Across North America electricity sales peaked nearly 6 years ago. Per capita consumption has been stagnant for over a decade. In part this is a reaction to higher prices. It is also a reaction to widespread conservation and energy efficiency programs. But more recently it is a function of new options customers have to generate their own electricity at prices less than the grid cost.

As new self-generation technologies enter the market at increasingly lower cost points, it is the electric distributors which are particularly vulnerable. Distributors exist to distribute electricity from central sources of generation (e.g., large natural gas power plants, wind farms, hydro facilities, etc) to the customer’s premises. If a customer can generate a portion of their own electricity, they can rely less on electricity from their distributor.

Customer generation first gained prominence with solar power, which has witnessed a dramatic decline in solar panel price – falling 20 per cent per year between 2009 and 2013. In the same timeframe the output has risen from over 1000 MW to 12,000 MW in the United States. In this period, solar as a percent of newly constructed US power plant capacity has risen from 6 per cent to 31 per cent.

Solar is a bigger problem for utilities in the southern United States. In 2014, San Diego Gas and Electric had 39,000 rooftop solar installations representing 270 MW of capacity equivalent to 6 per cent of the companies peak load. But the utility estimates that by 2015 rooftop solar will equal 540 MW or 12 per cent of peak load.

The real customer-owned generation threat for the Canadian electricity distributor and the Canadian energy regulator is not solar. It will have an impact but not nearly as substantial as in the southern United States.

In Canada, the emerging technology innovation is micro combined heat and power (CHP). As the name suggests, the technology is a single unit producing both heat and electricity. It is not new technology – CHP has been used in industrial applications for decades and a number of Canadian natural gas utilities have experimented with residential-CHP units over the years1. The issue at the time was cost, with installed costs in the order of $20,000. What is new to the North American market is consideration of an application small enough to be considered at the household level. The Japanese are global leaders in technology development here and they have the cost of a residential unit down to the $$7,000-10,000 range. Efforts are under way to bring this down to below $5,000 by 2017.

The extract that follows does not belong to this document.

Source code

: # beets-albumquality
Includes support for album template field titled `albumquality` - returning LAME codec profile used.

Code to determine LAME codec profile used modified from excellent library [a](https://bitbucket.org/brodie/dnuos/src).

This will be an aggressive competitive market with equipment and services supplied by well-known multinationals, and opens the door to a discussion about the opportunity to integrate electric and natural gas delivery systems (CHP at the residential level is natural gas fuelled) in a way that has never occurred before.

Nor will this market be limited to CHP. Panasonic, Toshiba, and Tokyo Gas are currently developing hydrogen fuel cell units for the same purpose.

The first regulatory issue concerns a change to rate structures. Across North America, electricity regulators are implementing fixed charges to protect their utilities. Fixed charges are controversial and would have a significant impact on the economics of micro-CHP – in the event the fixed charge was proportional to the decline in electricity use of a home through self-generation.

Some argue fixed charges shift costs from heavier and wealthier users to poorer and less frequent users. Conservationists say that fixed charges will remove the incentive for conservation. Economists say they will simply drive-up prices by charging consumers for electricity they do not use. To the extent prices go up, customers will abandon the grid even more quickly. Some will argue that fixed charges are simply a stranded asset charge. They will argue, as the NEB found in Mainline, that stranded asset costs should be borne by the utility, not the consumer. Finally, some argue that fixed charges run counter to the principles of incentive rate making.

Where fixed charges will end up is hard to say. The Ontario Energy Board is taking the lead in Canada. In April 2013 the OEB established a consultation and has received over 30 submissions. The Board will issue a report in March (2015).

Many argue that fixed charges are not a long-term solution in any event. What is the long-term solution?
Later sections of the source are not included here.